* Record excerpts
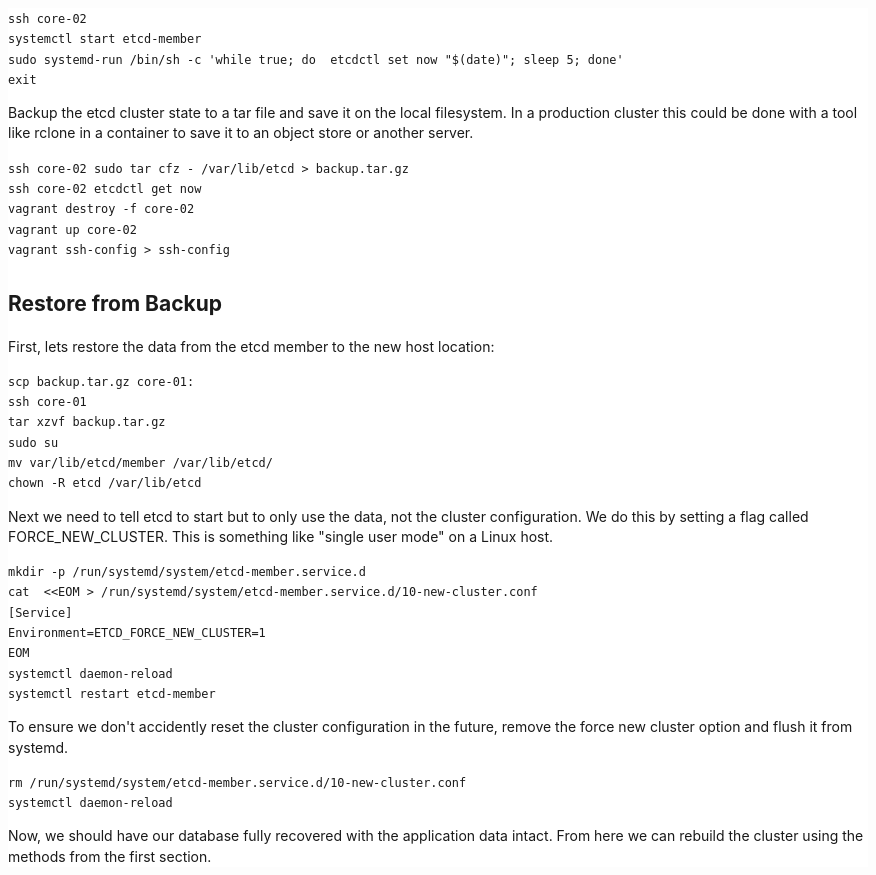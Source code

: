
 ```
ssh core-02
systemctl start etcd-member
sudo systemd-run /bin/sh -c 'while true; do  etcdctl set now "$(date)"; sleep 5; done'
exit
```

Backup the etcd cluster state to a tar file and save it on the local filesystem. In a production cluster this could be done with a tool like rclone in a container to save it to an object store or another server.

```
ssh core-02 sudo tar cfz - /var/lib/etcd > backup.tar.gz
ssh core-02 etcdctl get now
vagrant destroy -f core-02
vagrant up core-02
vagrant ssh-config > ssh-config
```

## Restore from Backup

First, lets restore the data from the etcd member to the new host location:

```
scp backup.tar.gz core-01:
ssh core-01
tar xzvf backup.tar.gz
sudo su
mv var/lib/etcd/member /var/lib/etcd/
chown -R etcd /var/lib/etcd
```

Next we need to tell etcd to start but to only use the data, not the cluster configuration. We do this by setting a flag called FORCE_NEW_CLUSTER. This is something like "single user mode" on a Linux host.

```
mkdir -p /run/systemd/system/etcd-member.service.d
cat  <<EOM > /run/systemd/system/etcd-member.service.d/10-new-cluster.conf
[Service]
Environment=ETCD_FORCE_NEW_CLUSTER=1
EOM
systemctl daemon-reload
systemctl restart etcd-member
```

To ensure we don't accidently reset the cluster configuration in the future, remove the force new cluster option and flush it from systemd.

```
rm /run/systemd/system/etcd-member.service.d/10-new-cluster.conf
systemctl daemon-reload
```

Now, we should have our database fully recovered with the application data intact. From here we can rebuild the cluster using the methods from the first section.
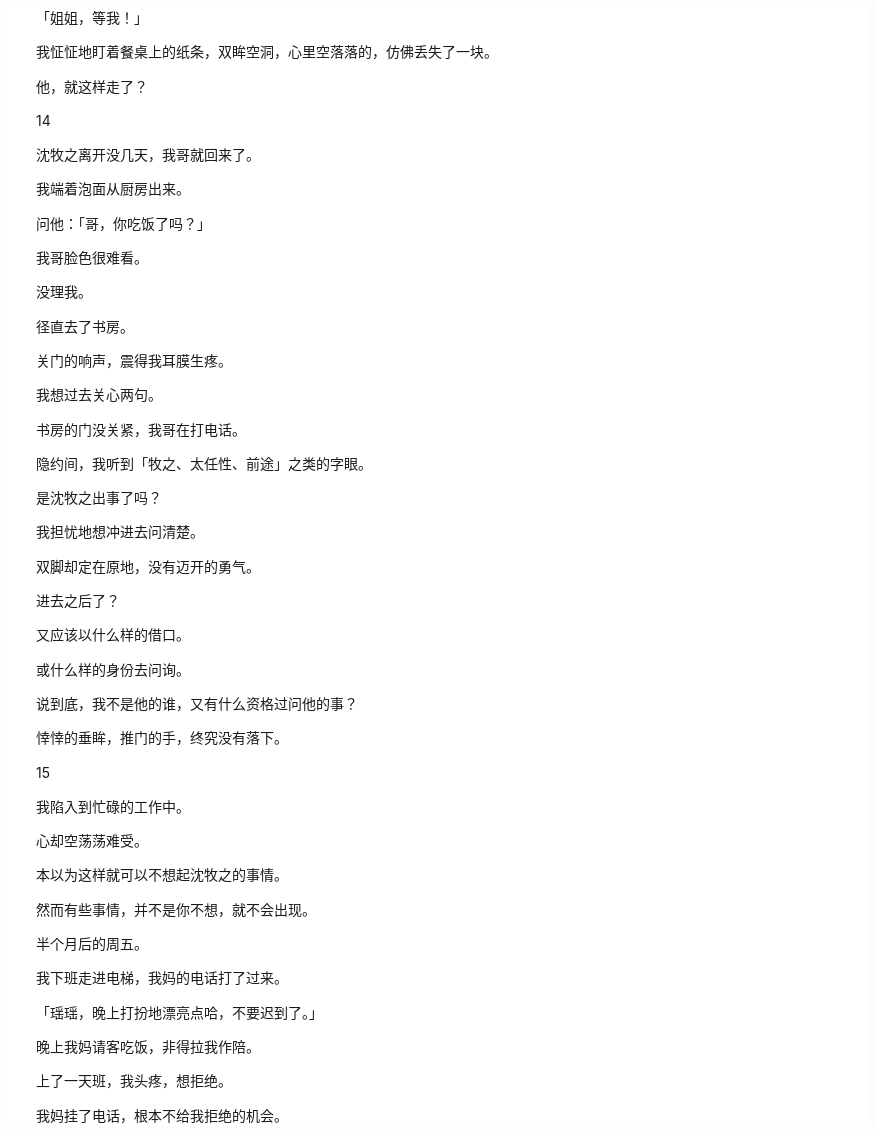 &emsp;&emsp;「姐姐，等我！」  
  
&emsp;&emsp;我怔怔地盯着餐桌上的纸条，双眸空洞，心里空落落的，仿佛丢失了一块。  
  
&emsp;&emsp;他，就这样走了？  
  
&emsp;&emsp;14  
  
&emsp;&emsp;沈牧之离开没几天，我哥就回来了。  
  
&emsp;&emsp;我端着泡面从厨房出来。  
  
&emsp;&emsp;问他：「哥，你吃饭了吗？」  
  
&emsp;&emsp;我哥脸色很难看。  
  
&emsp;&emsp;没理我。  
  
&emsp;&emsp;径直去了书房。  
  
&emsp;&emsp;关门的响声，震得我耳膜生疼。  
  
&emsp;&emsp;我想过去关心两句。  
  
&emsp;&emsp;书房的门没关紧，我哥在打电话。  
  
&emsp;&emsp;隐约间，我听到「牧之、太任性、前途」之类的字眼。  
  
&emsp;&emsp;是沈牧之出事了吗？  
  
&emsp;&emsp;我担忧地想冲进去问清楚。  
  
&emsp;&emsp;双脚却定在原地，没有迈开的勇气。  
  
&emsp;&emsp;进去之后了？  
  
&emsp;&emsp;又应该以什么样的借口。  
  
&emsp;&emsp;或什么样的身份去问询。  
  
&emsp;&emsp;说到底，我不是他的谁，又有什么资格过问他的事？  
  
&emsp;&emsp;悻悻的垂眸，推门的手，终究没有落下。  
  
&emsp;&emsp;15  
  
&emsp;&emsp;我陷入到忙碌的工作中。  
  
&emsp;&emsp;心却空荡荡难受。  
  
&emsp;&emsp;本以为这样就可以不想起沈牧之的事情。  
  
&emsp;&emsp;然而有些事情，并不是你不想，就不会出现。  
  
&emsp;&emsp;半个月后的周五。  
  
&emsp;&emsp;我下班走进电梯，我妈的电话打了过来。  
  
&emsp;&emsp;「瑶瑶，晚上打扮地漂亮点哈，不要迟到了。」  
  
&emsp;&emsp;晚上我妈请客吃饭，非得拉我作陪。  
  
&emsp;&emsp;上了一天班，我头疼，想拒绝。  
  
&emsp;&emsp;我妈挂了电话，根本不给我拒绝的机会。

* What is being asked
Omit the pictures; print the records above exactly.

* Answer to this task
Source code

:
 ```
ssh core-02
systemctl start etcd-member
sudo systemd-run /bin/sh -c 'while true; do  etcdctl set now "$(date)"; sleep 5; done'
exit
```

Backup the etcd cluster state to a tar file and save it on the local filesystem. In a production cluster this could be done with a tool like rclone in a container to save it to an object store or another server.

```
ssh core-02 sudo tar cfz - /var/lib/etcd > backup.tar.gz
ssh core-02 etcdctl get now
vagrant destroy -f core-02
vagrant up core-02
vagrant ssh-config > ssh-config
```

## Restore from Backup

First, lets restore the data from the etcd member to the new host location:

```
scp backup.tar.gz core-01:
ssh core-01
tar xzvf backup.tar.gz
sudo su
mv var/lib/etcd/member /var/lib/etcd/
chown -R etcd /var/lib/etcd
```

Next we need to tell etcd to start but to only use the data, not the cluster configuration. We do this by setting a flag called FORCE_NEW_CLUSTER. This is something like "single user mode" on a Linux host.

```
mkdir -p /run/systemd/system/etcd-member.service.d
cat  <<EOM > /run/systemd/system/etcd-member.service.d/10-new-cluster.conf
[Service]
Environment=ETCD_FORCE_NEW_CLUSTER=1
EOM
systemctl daemon-reload
systemctl restart etcd-member
```

To ensure we don't accidently reset the cluster configuration in the future, remove the force new cluster option and flush it from systemd.

```
rm /run/systemd/system/etcd-member.service.d/10-new-cluster.conf
systemctl daemon-reload
```

Now, we should have our database fully recovered with the application data intact. From here we can rebuild the cluster using the methods from the first section.
 &emsp;&emsp;「姐姐，等我！」  
  
&emsp;&emsp;我怔怔地盯着餐桌上的纸条，双眸空洞，心里空落落的，仿佛丢失了一块。  
  
&emsp;&emsp;他，就这样走了？  
  
&emsp;&emsp;14  
  
&emsp;&emsp;沈牧之离开没几天，我哥就回来了。  
  
&emsp;&emsp;我端着泡面从厨房出来。  
  
&emsp;&emsp;问他：「哥，你吃饭了吗？」  
  
&emsp;&emsp;我哥脸色很难看。  
  
&emsp;&emsp;没理我。  
  
&emsp;&emsp;径直去了书房。  
  
&emsp;&emsp;关门的响声，震得我耳膜生疼。  
  
&emsp;&emsp;我想过去关心两句。  
  
&emsp;&emsp;书房的门没关紧，我哥在打电话。  
  
&emsp;&emsp;隐约间，我听到「牧之、太任性、前途」之类的字眼。  
  
&emsp;&emsp;是沈牧之出事了吗？  
  
&emsp;&emsp;我担忧地想冲进去问清楚。  
  
&emsp;&emsp;双脚却定在原地，没有迈开的勇气。  
  
&emsp;&emsp;进去之后了？  
  
&emsp;&emsp;又应该以什么样的借口。  
  
&emsp;&emsp;或什么样的身份去问询。  
  
&emsp;&emsp;说到底，我不是他的谁，又有什么资格过问他的事？  
  
&emsp;&emsp;悻悻的垂眸，推门的手，终究没有落下。  
  
&emsp;&emsp;15  
  
&emsp;&emsp;我陷入到忙碌的工作中。  
  
&emsp;&emsp;心却空荡荡难受。  
  
&emsp;&emsp;本以为这样就可以不想起沈牧之的事情。  
  
&emsp;&emsp;然而有些事情，并不是你不想，就不会出现。  
  
&emsp;&emsp;半个月后的周五。  
  
&emsp;&emsp;我下班走进电梯，我妈的电话打了过来。  
  
&emsp;&emsp;「瑶瑶，晚上打扮地漂亮点哈，不要迟到了。」  
  
&emsp;&emsp;晚上我妈请客吃饭，非得拉我作陪。  
  
&emsp;&emsp;上了一天班，我头疼，想拒绝。  
  
&emsp;&emsp;我妈挂了电话，根本不给我拒绝的机会。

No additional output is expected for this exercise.